MATERIAL SUPPLIED>

________________________________________

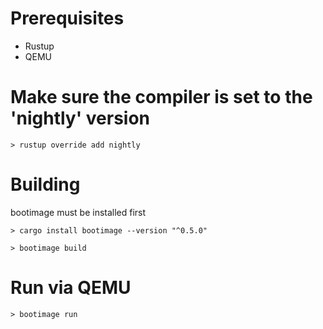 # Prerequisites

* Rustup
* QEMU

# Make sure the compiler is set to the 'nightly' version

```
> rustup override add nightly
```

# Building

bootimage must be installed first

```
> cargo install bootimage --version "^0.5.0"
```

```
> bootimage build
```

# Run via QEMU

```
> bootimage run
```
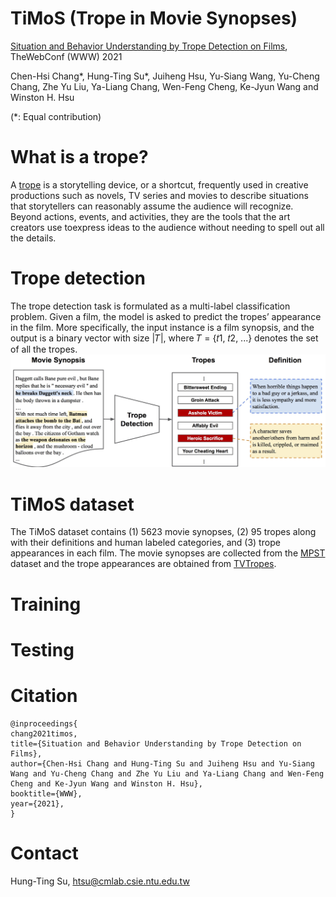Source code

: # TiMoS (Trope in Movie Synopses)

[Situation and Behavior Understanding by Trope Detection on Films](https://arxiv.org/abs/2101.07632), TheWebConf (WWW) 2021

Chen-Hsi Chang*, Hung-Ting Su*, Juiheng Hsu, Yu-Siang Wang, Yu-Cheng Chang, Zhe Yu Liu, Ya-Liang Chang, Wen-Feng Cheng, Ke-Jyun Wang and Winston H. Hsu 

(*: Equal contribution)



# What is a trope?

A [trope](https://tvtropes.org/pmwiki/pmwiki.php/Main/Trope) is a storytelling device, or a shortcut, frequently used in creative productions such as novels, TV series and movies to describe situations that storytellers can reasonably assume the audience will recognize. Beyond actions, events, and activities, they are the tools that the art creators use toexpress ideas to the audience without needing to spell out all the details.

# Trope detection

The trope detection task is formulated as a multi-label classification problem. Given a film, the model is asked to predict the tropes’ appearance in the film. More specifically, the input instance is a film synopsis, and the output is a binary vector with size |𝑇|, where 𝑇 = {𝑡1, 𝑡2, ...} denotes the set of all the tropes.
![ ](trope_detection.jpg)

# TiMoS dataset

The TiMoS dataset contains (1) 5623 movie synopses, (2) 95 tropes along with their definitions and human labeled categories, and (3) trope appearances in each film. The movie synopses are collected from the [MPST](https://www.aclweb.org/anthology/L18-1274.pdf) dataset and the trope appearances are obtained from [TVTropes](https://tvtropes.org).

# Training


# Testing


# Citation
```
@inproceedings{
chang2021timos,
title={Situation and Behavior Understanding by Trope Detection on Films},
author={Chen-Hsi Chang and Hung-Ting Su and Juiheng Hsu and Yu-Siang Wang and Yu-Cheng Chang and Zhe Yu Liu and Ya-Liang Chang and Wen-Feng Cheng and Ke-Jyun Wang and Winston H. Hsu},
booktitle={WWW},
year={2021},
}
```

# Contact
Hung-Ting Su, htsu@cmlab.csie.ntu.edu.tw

________________________________________

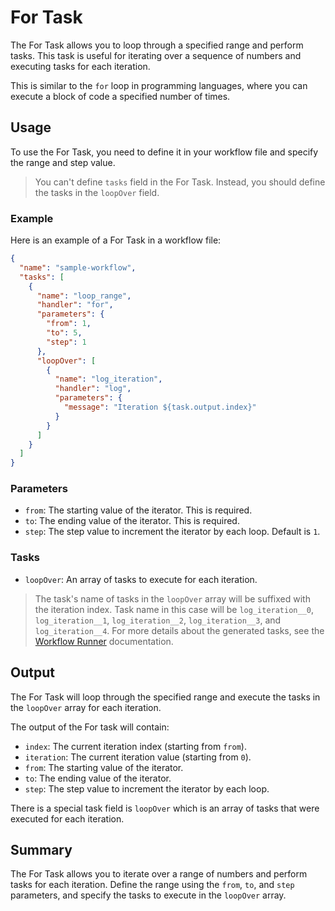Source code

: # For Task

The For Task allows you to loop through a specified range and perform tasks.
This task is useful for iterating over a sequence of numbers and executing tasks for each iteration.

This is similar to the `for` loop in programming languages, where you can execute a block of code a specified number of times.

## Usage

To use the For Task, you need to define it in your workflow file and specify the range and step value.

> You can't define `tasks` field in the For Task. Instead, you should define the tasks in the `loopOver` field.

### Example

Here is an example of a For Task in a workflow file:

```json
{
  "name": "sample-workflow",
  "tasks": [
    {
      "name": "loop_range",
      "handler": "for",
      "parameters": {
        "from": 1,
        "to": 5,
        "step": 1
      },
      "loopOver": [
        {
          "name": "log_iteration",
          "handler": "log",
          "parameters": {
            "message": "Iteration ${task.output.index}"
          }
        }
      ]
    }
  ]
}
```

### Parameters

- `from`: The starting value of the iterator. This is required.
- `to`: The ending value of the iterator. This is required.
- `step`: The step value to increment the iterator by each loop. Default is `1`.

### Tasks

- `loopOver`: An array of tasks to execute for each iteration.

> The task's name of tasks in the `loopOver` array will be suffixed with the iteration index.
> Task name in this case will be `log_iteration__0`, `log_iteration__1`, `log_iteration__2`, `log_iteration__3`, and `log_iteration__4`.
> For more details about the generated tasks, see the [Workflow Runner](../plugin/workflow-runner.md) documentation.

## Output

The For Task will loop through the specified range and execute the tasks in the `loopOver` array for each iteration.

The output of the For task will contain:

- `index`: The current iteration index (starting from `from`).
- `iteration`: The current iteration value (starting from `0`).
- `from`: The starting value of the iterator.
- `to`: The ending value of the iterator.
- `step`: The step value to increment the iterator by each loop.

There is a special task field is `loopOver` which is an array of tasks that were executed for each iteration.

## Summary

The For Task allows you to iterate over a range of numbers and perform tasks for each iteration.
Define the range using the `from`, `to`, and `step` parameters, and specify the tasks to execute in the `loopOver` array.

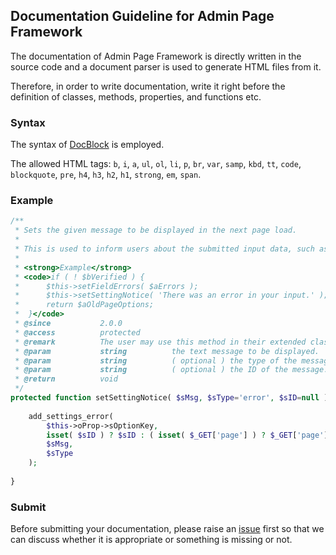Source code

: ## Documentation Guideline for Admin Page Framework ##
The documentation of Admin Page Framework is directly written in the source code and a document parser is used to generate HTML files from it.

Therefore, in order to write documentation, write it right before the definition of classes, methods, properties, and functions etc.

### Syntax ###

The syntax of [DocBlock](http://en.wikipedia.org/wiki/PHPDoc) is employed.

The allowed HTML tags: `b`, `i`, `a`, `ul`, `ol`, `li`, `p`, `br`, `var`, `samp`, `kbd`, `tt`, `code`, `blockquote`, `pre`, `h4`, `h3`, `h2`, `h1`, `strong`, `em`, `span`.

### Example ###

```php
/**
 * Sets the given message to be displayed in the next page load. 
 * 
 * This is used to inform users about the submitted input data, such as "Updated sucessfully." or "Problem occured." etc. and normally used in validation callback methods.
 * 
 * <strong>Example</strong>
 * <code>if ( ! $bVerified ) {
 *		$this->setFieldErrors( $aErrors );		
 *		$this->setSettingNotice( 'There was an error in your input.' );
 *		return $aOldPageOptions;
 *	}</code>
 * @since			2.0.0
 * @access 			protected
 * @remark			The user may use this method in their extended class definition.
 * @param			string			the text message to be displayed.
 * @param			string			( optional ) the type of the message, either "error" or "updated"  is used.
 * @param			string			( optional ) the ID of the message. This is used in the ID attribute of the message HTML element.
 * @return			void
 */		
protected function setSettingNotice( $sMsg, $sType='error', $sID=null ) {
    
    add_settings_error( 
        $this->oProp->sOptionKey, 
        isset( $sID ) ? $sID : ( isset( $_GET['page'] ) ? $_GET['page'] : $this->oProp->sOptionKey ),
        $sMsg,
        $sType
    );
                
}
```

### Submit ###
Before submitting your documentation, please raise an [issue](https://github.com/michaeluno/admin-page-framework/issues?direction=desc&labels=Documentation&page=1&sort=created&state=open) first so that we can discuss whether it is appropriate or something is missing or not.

________________________________________

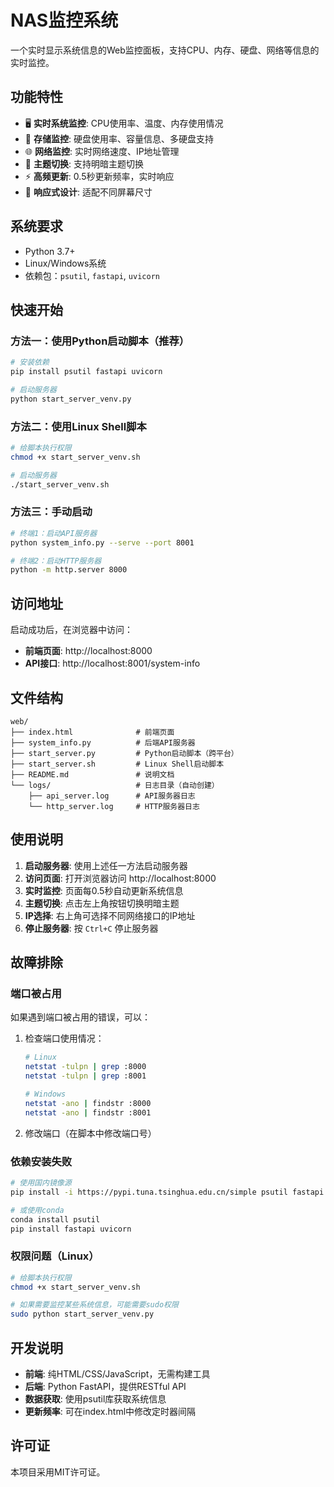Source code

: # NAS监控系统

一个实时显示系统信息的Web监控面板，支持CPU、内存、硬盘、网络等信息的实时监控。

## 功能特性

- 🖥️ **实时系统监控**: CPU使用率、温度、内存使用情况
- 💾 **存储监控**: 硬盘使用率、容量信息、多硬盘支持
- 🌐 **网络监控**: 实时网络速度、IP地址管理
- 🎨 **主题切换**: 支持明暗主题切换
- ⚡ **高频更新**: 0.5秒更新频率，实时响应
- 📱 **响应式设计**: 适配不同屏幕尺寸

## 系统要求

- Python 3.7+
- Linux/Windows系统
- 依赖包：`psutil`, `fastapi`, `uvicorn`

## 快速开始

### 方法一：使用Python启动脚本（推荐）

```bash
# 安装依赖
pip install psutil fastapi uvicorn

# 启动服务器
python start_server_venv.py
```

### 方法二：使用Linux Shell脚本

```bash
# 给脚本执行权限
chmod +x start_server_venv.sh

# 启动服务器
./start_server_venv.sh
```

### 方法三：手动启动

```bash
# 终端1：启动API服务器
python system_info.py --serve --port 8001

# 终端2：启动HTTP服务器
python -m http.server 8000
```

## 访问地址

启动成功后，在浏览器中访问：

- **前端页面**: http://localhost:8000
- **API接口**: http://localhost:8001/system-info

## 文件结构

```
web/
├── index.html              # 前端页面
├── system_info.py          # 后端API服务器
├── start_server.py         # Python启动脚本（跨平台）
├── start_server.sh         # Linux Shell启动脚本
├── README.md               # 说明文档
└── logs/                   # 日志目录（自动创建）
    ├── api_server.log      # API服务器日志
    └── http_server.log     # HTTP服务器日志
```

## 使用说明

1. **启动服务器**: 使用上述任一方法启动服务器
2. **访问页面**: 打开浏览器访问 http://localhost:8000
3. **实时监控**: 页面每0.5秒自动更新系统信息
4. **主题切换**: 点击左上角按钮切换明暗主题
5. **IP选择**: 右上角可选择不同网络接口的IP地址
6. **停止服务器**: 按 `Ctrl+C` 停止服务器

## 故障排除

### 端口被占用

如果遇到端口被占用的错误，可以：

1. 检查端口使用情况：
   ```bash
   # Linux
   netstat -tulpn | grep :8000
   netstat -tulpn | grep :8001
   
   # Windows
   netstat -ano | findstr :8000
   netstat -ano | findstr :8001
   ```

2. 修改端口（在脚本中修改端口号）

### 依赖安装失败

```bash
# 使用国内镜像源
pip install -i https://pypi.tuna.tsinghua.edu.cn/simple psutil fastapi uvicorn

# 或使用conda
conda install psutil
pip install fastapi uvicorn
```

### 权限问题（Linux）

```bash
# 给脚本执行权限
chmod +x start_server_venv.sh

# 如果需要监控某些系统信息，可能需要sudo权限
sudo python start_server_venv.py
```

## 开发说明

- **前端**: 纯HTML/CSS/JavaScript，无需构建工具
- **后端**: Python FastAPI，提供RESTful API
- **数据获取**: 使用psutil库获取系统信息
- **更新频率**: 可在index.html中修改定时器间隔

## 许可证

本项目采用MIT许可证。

________________________________________

For each line of the entries that contains the word "protected", make a copy.

ANSWER BOX>
 * @access 			protected
protected function setSettingNotice( $sMsg, $sType='error', $sID=null ) {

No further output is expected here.